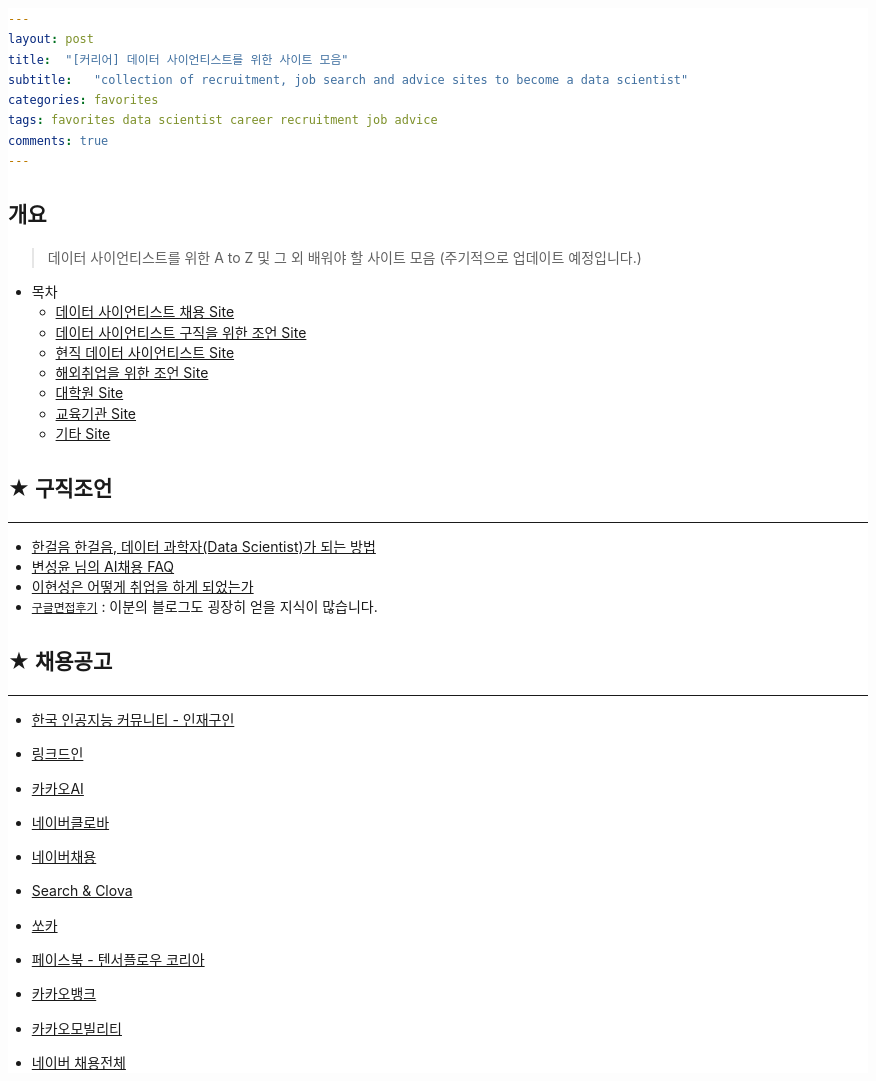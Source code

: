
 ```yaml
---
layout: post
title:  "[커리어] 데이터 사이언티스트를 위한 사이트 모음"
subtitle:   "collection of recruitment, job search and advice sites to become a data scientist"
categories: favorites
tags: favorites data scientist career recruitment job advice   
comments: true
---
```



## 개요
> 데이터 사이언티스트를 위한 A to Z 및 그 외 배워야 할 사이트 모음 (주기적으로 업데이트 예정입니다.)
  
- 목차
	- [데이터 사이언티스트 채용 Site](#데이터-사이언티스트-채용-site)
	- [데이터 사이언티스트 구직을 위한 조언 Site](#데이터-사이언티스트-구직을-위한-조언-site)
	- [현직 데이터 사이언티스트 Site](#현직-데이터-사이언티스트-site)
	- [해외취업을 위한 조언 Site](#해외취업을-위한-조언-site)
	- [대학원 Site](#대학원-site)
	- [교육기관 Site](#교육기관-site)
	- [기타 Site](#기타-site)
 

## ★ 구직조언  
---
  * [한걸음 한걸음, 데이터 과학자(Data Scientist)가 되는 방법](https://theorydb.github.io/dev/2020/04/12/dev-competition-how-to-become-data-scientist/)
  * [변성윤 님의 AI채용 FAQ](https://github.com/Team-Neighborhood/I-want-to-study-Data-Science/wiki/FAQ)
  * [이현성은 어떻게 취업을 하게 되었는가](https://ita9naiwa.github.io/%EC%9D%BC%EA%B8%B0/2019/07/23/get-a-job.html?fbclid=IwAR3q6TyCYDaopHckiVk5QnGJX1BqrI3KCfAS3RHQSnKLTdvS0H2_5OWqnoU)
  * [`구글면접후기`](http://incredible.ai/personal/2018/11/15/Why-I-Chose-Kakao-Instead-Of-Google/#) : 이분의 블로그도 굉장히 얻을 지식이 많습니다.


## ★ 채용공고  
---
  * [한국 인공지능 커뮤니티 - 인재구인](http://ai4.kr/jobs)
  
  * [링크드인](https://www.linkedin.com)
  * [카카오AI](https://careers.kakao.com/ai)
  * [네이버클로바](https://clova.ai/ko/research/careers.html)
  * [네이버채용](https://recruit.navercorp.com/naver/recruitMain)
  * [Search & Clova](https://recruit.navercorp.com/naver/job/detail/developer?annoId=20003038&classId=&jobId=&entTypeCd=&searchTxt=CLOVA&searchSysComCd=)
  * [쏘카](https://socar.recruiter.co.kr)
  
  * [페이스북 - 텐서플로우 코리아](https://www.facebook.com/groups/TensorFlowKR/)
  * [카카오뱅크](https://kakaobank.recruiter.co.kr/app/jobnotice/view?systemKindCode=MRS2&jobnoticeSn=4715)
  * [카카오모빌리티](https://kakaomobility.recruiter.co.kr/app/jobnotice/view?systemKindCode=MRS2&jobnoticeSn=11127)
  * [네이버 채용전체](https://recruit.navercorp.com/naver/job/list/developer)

+++

Find the string "careers" in the entries above. Copy each line where it occurs.

_SOLVED PROBLEM_:
  * [카카오AI](https://careers.kakao.com/ai)
  * [네이버클로바](https://clova.ai/ko/research/careers.html)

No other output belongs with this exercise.